Come innovare l’impresa sociale? Una giornata di convegni al Forum PA

Il Forum PA, la quattro giorni di convegni incentrati sull’incontro-confronto tra pubbliche amministrazioni, imprese e cittadini, ha voluto dedicare l’intera giornata di ieri all’innovazione sociale made in Italy e ai suoi protagonisti. In mattinata hanno quindi avuto luogo, all’interno di uno dei padiglioni della Nuova Fiera di Roma − struttura che quest’anno ospita l’evento – sette tavole rotonde incentrate su altrettante tematiche afferenti l’innovazione sociale. Tra queste è certamente spiccata quella sviluppata intorno all’imprenditorialità: un confronto tra esperti del settore e rappresentanti di imprese e cooperative sociali, come ad esempio Marco Aiello, direttore Sviluppo e innovazione di Welfare Italia servizi e persona, Marco Tognetti, presidente della società cooperativa Lama – Development and cooperation agency, Laura Bongiovanni, presidente dell’Associazione Isnet, Paolo Venturi, direttore dell’Aiccon, il professor Gennaro Iasevoli, presidente del corso di laurea in Produzione culturale, editoria e giornalismo all’Università Lumsa di Roma, e Caterina Banella, esperta in comunicazione e responsabilità sociale d’impresa.

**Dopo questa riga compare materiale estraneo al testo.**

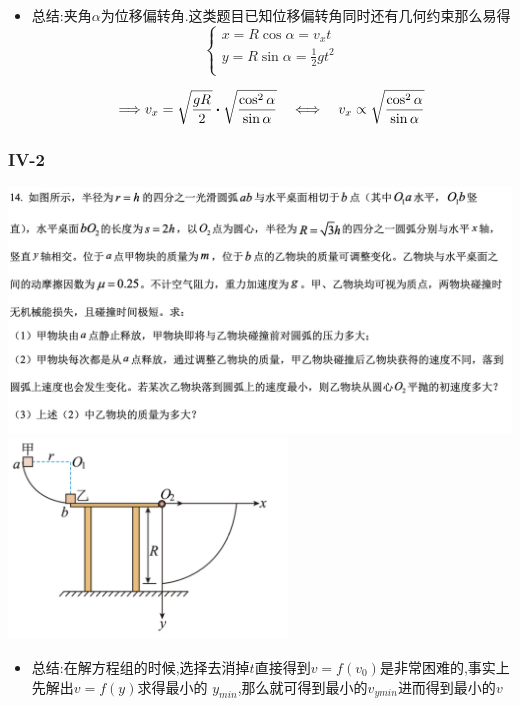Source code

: \documentclass{article}
\begin{document}
    \begin{itemize}
        \item 总结:夹角$\alpha$为位移偏转角.这类题目已知位移偏转角同时还有几何约束那么易得
        $$
        \begin{cases}
            x = R \cos{\alpha} = v_{x} t \\
            y = R \sin{\alpha} = \frac{1}{2} g t^{2} \\
        \end{cases}
        $$

        $$
        \lra v_{x} = \sqrt{\frac{gR}{2}} \vdot \sqrt{\frac{\cos^{2}{\alpha}}{\sin{\alpha}}} \quad  \llra \quad  v_{x}  \propto  \sqrt{\frac{\cos^{2}{\alpha}}{\sin{\alpha}}}
        $$

    \end{itemize}

    \subsubsection{IV-2}
    \includegraphics[width=50em,keepaspectratio]{./pictures/1.2-6.png} \\
    \includegraphics[width=20em,keepaspectratio]{./pictures/1.2-7.png}

    \begin{itemize}
        \item 总结:\quad 在解方程组的时候,选择去消掉$t$直接得到$v = f(v_{0})$是非常困难的,事实上先解出$v = f(y)$求得最小的
                  $y_{min}$,那么就可得到最小的$v_{ymin}$进而得到最小的$v$
    \end{itemize}
    
\end{document}
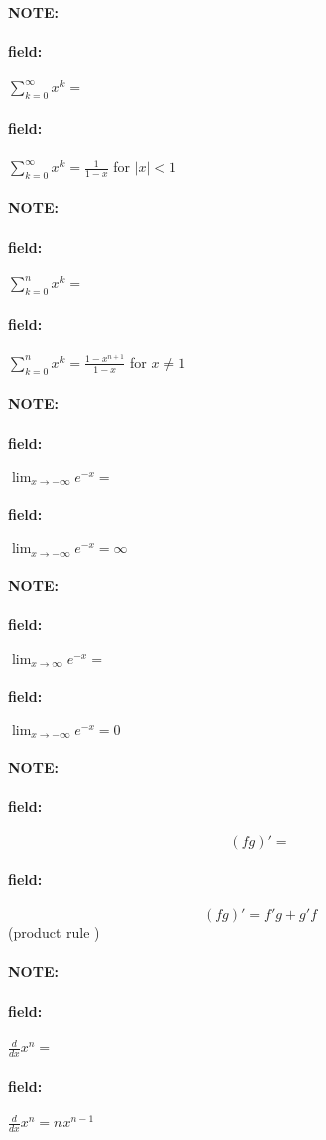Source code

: \documentclass[12pt]{article}
\newenvironment{note}{\paragraph{NOTE:}}{}
\newenvironment{field}{\paragraph{field:}}{}
\begin{document}
\begin{note}
  \begin{field}
    $\sum_{k=0}^\infty x^k = $
  \end{field}
  \begin{field}
    $\sum_{k=0}^\infty x^k = \frac{1}{1-x}$ for $|x| < 1$
  \end{field}
\end{note}


\begin{note}
  \begin{field}
    $\sum_{k=0}^n x^k =$
  \end{field}
  \begin{field}
    $\sum_{k=0}^n x^k = \frac{1 - x^{n+1}}{1-x}$ for $x \neq 1$
  \end{field}
\end{note}

\begin{note}
  \begin{field}
    $\lim_{x \to -\infty} e^{-x} = $
  \end{field}
  \begin{field}
    $\lim_{x \to -\infty} e^{-x} = \infty$
  \end{field}
\end{note}

\begin{note}
  \begin{field}
    $\lim_{x \to \infty} e^{-x} = $
  \end{field}
  \begin{field}
    $\lim_{x \to -\infty} e^{-x} = 0$
  \end{field}
\end{note}

\begin{note}
  \begin{field}
    $$ (fg)' = $$
  \end{field}
  \begin{field}
    $$ (fg)' = f'g + g'f$$ (product rule )
  \end{field}
\end{note}

\begin{note}
  \begin{field}
    $\frac{d}{dx} x^n = $
  \end{field}
  \begin{field}
    $\frac{d}{dx} x^n = nx^{n-1}$
  \end{field}
\end{note}
\end{document}
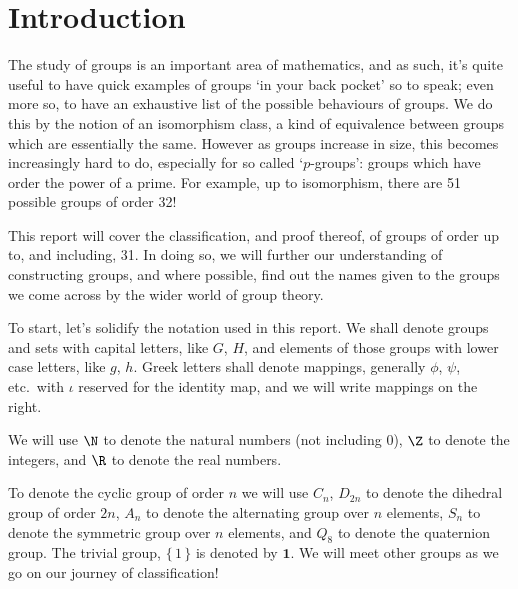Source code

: \begin{table}
\begin{center}
    \end{center}
\end{table}


\section{Introduction}
The study of groups is an important area of mathematics, and as such, it's quite useful to have quick examples of groups
`in your back pocket' so to speak; even more so, to have an exhaustive list of the possible behaviours of groups.
We do this by the notion of an isomorphism class, a kind of equivalence between groups which are essentially the same.
However as groups increase in size, this becomes increasingly hard to do, especially for so called `\(p\)-groups':
groups which have order the power of a prime.
For example, up to isomorphism, there are 51 possible groups of order 32!

This report will cover the classification, and proof thereof, of groups of order up to, and including, 31.
In doing so, we will further our understanding of constructing groups, and where possible, find out the names given to
the groups we come across by the wider world of group theory.

To start, let's solidify the notation used in this report.
We shall denote groups and sets with capital letters, like \(G\), \(H\), and elements of those groups with lower case
letters, like \(g\), \(h\).
Greek letters shall denote mappings, generally \(\phi\), \(\psi\), etc.\ with \(\iota\) reserved for the identity map,
and we will write mappings on the right.

We will use \(\N\) to denote the natural numbers (not including 0), \(\Z\) to denote the integers, and \(\R\) to denote
the real numbers.

To denote the cyclic group of order \(n\) we will use \(C_n\), \(D_{2n}\) to denote the dihedral group of order \(2n\),
\(A_n\) to denote the alternating group over \(n\) elements, \(S_n\) to denote the symmetric group over \(n\)
elements, and \(Q_8\) to denote the quaternion group.
The trivial group, \(\{\, 1\, \}\) is denoted by \(\bm{1}\).
We will meet other groups as we go on our journey of classification!

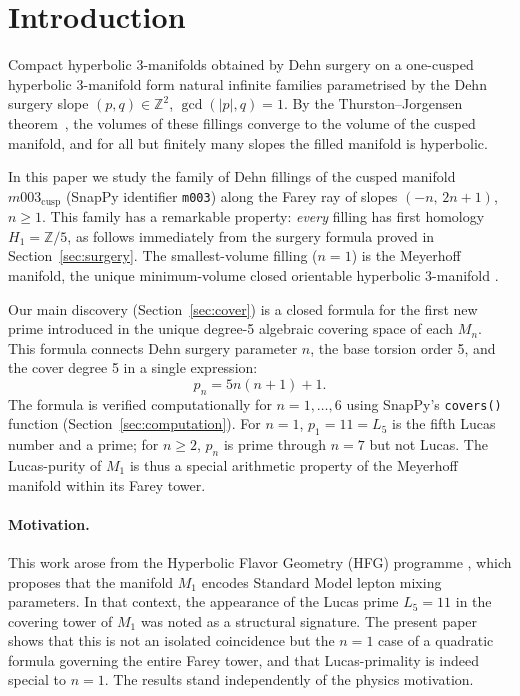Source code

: \documentclass[11pt,a4paper]{article}
\theoremstyle{definition}
\newcommand{\ZZ}{\mathbb{Z}}
\newcommand{\Zfive}{\ZZ/5}
\newcommand{\Mn}{M_n}
\newcommand{\Mcusp}{m003_{\mathrm{cusp}}}
\begin{document}
\section{Introduction}
\label{sec:intro}

Compact hyperbolic 3-manifolds obtained by Dehn surgery on a
one-cusped hyperbolic 3-manifold form natural infinite families
parametrised by the Dehn surgery slope $(p,q) \in \ZZ^2$,
$\gcd(|p|,q)=1$.
By the Thurston--Jorgensen theorem~\cite{Thurston78}, the volumes
of these fillings converge to the volume of the cusped manifold,
and for all but finitely many slopes the filled manifold is hyperbolic.

In this paper we study the family of Dehn fillings of the cusped
manifold $\Mcusp$ (SnapPy identifier \texttt{m003}) along the
Farey ray of slopes $(-n,\,2n+1)$, $n \geq 1$.
This family has a remarkable property: \emph{every} filling has
first homology $H_1 = \Zfive$, as follows immediately from the
surgery formula proved in Section~\ref{sec:surgery}.
The smallest-volume filling ($n=1$) is the Meyerhoff manifold,
the unique minimum-volume closed orientable hyperbolic 3-manifold
\cite{GMM2009}.

Our main discovery (Section~\ref{sec:cover}) is a closed formula
for the first new prime introduced in the unique degree-5 algebraic
covering space of each $\Mn$.
This formula connects Dehn surgery parameter $n$, the base torsion
order 5, and the cover degree 5 in a single expression:
\[
  p_n = 5n(n+1)+1.
\]
The formula is verified computationally for $n = 1,\ldots,6$
using SnapPy's \texttt{covers()} function
(Section~\ref{sec:computation}).
For $n=1$, $p_1 = 11 = L_5$ is the fifth Lucas number and a prime;
for $n \geq 2$, $p_n$ is prime through $n=7$ but not Lucas.
The Lucas-purity of $M_1$ is thus a special arithmetic property
of the Meyerhoff manifold within its Farey tower.

\paragraph{Motivation.}
This work arose from the Hyperbolic Flavor Geometry (HFG) programme
\cite{Gentry:Unified}, which proposes that the manifold $M_1$ encodes
Standard Model lepton mixing parameters.
In that context, the appearance of the Lucas prime $L_5 = 11$ in the
covering tower of $M_1$ was noted as a structural signature.
The present paper shows that this is not an isolated coincidence but
the $n=1$ case of a quadratic formula governing the entire Farey tower,
and that Lucas-primality is indeed special to $n=1$.
The results stand independently of the physics motivation.
\end{document}
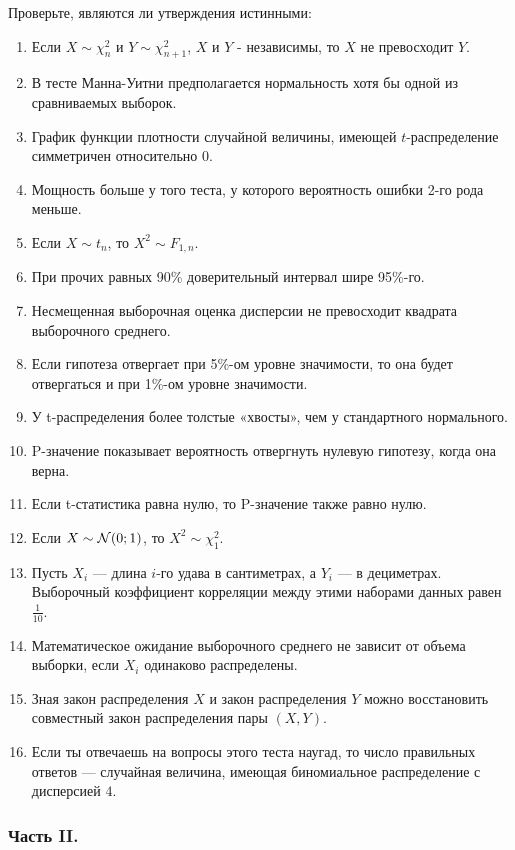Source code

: Проверьте, являются ли утверждения истинными:

\begin{enumerate}
\item Если $X\sim \chi_{n}^{2}$ и $Y\sim \chi_{n+1}^{2}$, $X$ и $Y$ -
независимы, то  $X$ не превосходит $Y$.
\item В тесте Манна-Уитни предполагается нормальность хотя бы одной
из сравниваемых выборок.
\item График функции плотности случайной величины, имеющей
$t$-распределение симметричен относительно 0.
\item Мощность больше у того теста, у которого вероятность ошибки
2-го рода меньше.
\item Если $X\sim t_{n}$, то $X^{2}\sim F_{1,n}$.
\item При прочих равных 90\% доверительный интервал шире 95\%-го.
\item Несмещенная выборочная оценка дисперсии не превосходит квадрата
выборочного среднего.
\item Если гипотеза отвергает при 5\%-ом уровне значимости, то она
будет отвергаться и при 1\%-ом уровне значимости.
\item У t-распределения более толстые «хвосты», чем у стандартного
нормального.
\item P-значение показывает вероятность отвергнуть нулевую гипотезу,
когда она верна.
\item Если t-статистика равна нулю, то P-значение также равно нулю.
\item Если $X\sim \mathcal{N}(0;1)$, то $X^{2}\sim \chi_{1}^{2}$.
\item Пусть $X_{i}$ — длина $i$-го удава в сантиметрах, а $Y_{i}$ —
в дециметрах. Выборочный коэффициент корреляции между этими
наборами данных равен $\frac{1}{10}$.
\item Математическое ожидание выборочного среднего не зависит от
объема выборки, если $X_{i}$ одинаково распределены.
\item Зная закон распределения $X$ и закон распределения $Y$
можно восстановить совместный закон распределения пары $(X,Y)$.
\item Если ты отвечаешь на вопросы этого теста наугад, то число
правильных ответов — случайная величина, имеющая биномиальное
распределение с дисперсией $4$.
\end{enumerate}



\subsubsection*{Часть II.}

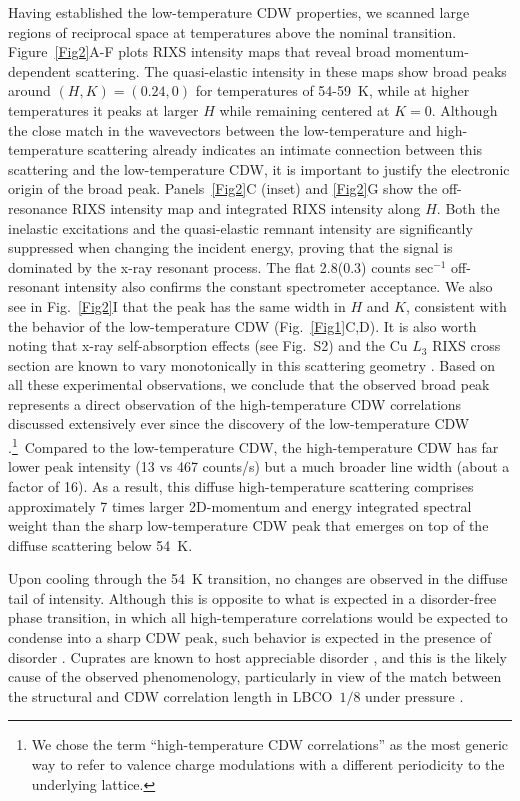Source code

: \documentclass[9pt,twocolumn,twoside]{pnas-new}
\def\LBCO{LBCO~$1/8$}
\begin{document}
Having established the low-temperature CDW properties, we scanned large regions of reciprocal space at temperatures above the nominal transition. Figure~\ref{Fig2}A-F plots RIXS intensity maps that reveal broad momentum-dependent scattering. The quasi-elastic intensity in these maps show broad peaks around $(H, K)=(0.24,0)$ for temperatures of 54-59~K, while at higher temperatures it peaks at larger $H$ while remaining centered at $K=0$. Although the close match in the wavevectors between the low-temperature and high-temperature scattering already indicates an intimate connection between this scattering and the low-temperature CDW, it is important to justify the electronic origin of the broad peak. Panels~\ref{Fig2}C (inset) and \ref{Fig2}G show the off-resonance RIXS intensity map and integrated RIXS intensity along $H$. Both the inelastic excitations and the quasi-elastic remnant intensity are significantly suppressed when changing the incident energy, proving that the signal is dominated by the x-ray resonant process. The flat 2.8(0.3) counts sec$^{-1}$ off-resonant intensity also confirms the constant spectrometer acceptance.  We also see in Fig.~\ref{Fig2}I that the peak has the same width in $H$ and $K$, consistent with the behavior of the low-temperature CDW (Fig.~\ref{Fig1}C,D). It is also worth noting that x-ray self-absorption effects (see Fig.~S2) and the Cu $L_3$ RIXS cross section are known to vary monotonically in this scattering geometry \cite{Ament2011,  Ghiringhelli2012}. Based on all these experimental observations, we conclude that the observed broad peak represents a direct observation of the high-temperature CDW correlations discussed extensively ever since the discovery of the low-temperature CDW \cite{Tranquada1995, Kivelson2003, Vojta2009,Nie2014,Capati2015}.\footnote{We chose the term ``high-temperature CDW correlations'' as the most generic way to refer to valence charge modulations with a different periodicity to the underlying lattice.}\ Compared to the low-temperature CDW, the high-temperature CDW has far lower peak intensity (13 vs 467 counts/s) but a much broader line width (about a factor of 16). As a result, this diffuse high-temperature scattering comprises approximately 7 times larger 2D-momentum and energy integrated spectral weight than the sharp low-temperature CDW peak that emerges on top of the diffuse scattering below 54~K. 

Upon cooling through the 54~K transition, no changes are observed in the diffuse tail of intensity. Although this is opposite to what is expected in a disorder-free phase transition, in which all high-temperature correlations would be expected to condense into a sharp CDW peak, such behavior is expected in the presence of disorder \cite{Chatterjee2015, Nie2017}. Cuprates are known to host appreciable disorder \cite{Alloul2009, Hucker2010, Hucker2014, Campi2015}, and this is the likely cause of the observed phenomenology, particularly in view of the match between the structural and CDW correlation length in \LBCO{} under pressure \cite{Hucker2010}.
\end{document}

L’impresa sociale e quella privata
. Al centro della discussione è sempre stata l’impresa sociale, la quale, per definizione, offre beni e servizi di pubblica utilità senza perseguire il profitto, pur mantenendo il bilancio dell’azienda in equilibrio. I campi in cui normalmente opera questo tipo di impresa sono molteplici, come quelli dell’assistenza sociale e sanitaria, dell’educazione, della tutela dell’ambiente e del patrimonio culturale. Durante il dibattito un passaggio molto importante ha riguardato pertanto le collaborazioni tra impresa sociale e impresa privata e le differenze riguardanti mentalità e approcci per conseguire obiettivi di breve e lungo termine. L’impresa sociale, anche a causa di queste ragioni, sembra allora trovare difficoltà a definire progetti di cooperazione riguardanti altri soggetti che non siano la pubblica amministrazione: essenzialmente perché se da un lato il privato considera il sociale ancora come un costo, e non come un’opportunità, dall’altro il sociale teme il privato e il bisogno di quest’ultimo di posizionarsi sul mercato.  Altro nodo affrontato nel corso della mattinata è stato quello della professionalizzazione del Terzo Settore. Il tavolo di lavoro, con il professor Iasevoli in testa,  ha infatti sostenuto che la capacità di unire business e social enterprise passa inevitabilmente, prima di tutto, attraverso una maggiore professionalizzazione, e poi, in secondo luogo, per una codificazione che sancisca, garantendolo, un nuovo metodo di lavoro, più adatto alle sfide del futuro: due strumenti, questi, sicuramente propedeutici all’innovazione, capaci di stimolare, attraendoli, sempre più investimenti.

Costi e governance.
I relatori hanno poi fatto emergere nuove prospettive e istanze, riguardanti le caratteristiche dell’offerta e la guida dell’azienda no-profit. I costi dei prodotti dell’impresa sociale, infatti, devono necessariamente abbassarsi, in modo tale che l’utenza finale accresca il proprio apprezzamento verso l’azienda; la qualità di ciò che è venduto, d’altro canto, deve contestualmente aumentare. Inoltre deve affermarsi maggiormente l’idea che il sociale ha un proprio valore economico, anzi, addirittura un valore aggiunto rispetto al privato. Quando poi l’impresa sociale collabora con un soggetto profit la responsabilità manageriale del progetto in comune dovrebbe ricadere interamente su quest’ultimo, dall’esperienza e dalla professionalità indiscutibilmente maggiori: constatazione questa che dovrebbe giustificare la modifica della governance, con ripercussioni che investirebbero naturalmente anche i livelli giuridico ed economico.
A detta del tavolo di lavoro la cooperazione sociale deve quindi necessariamente innovarsi – pena l’essere travolta da mercati sempre più esigenti – tenendo conto dei contesti e delle tecnologie più recenti, specialmente quelle digitali già a disposizione. Lo Stato può certamente dare una mano contribuendo in modo decisivo a questo processo di svecchiamento, non solo attuando politiche fiscali che favoriscano l’impresa sociale ma anche costruendo cornici di regole, procedure e criteri dentro le quali il no profit possa muoversi con maggiore sicurezza.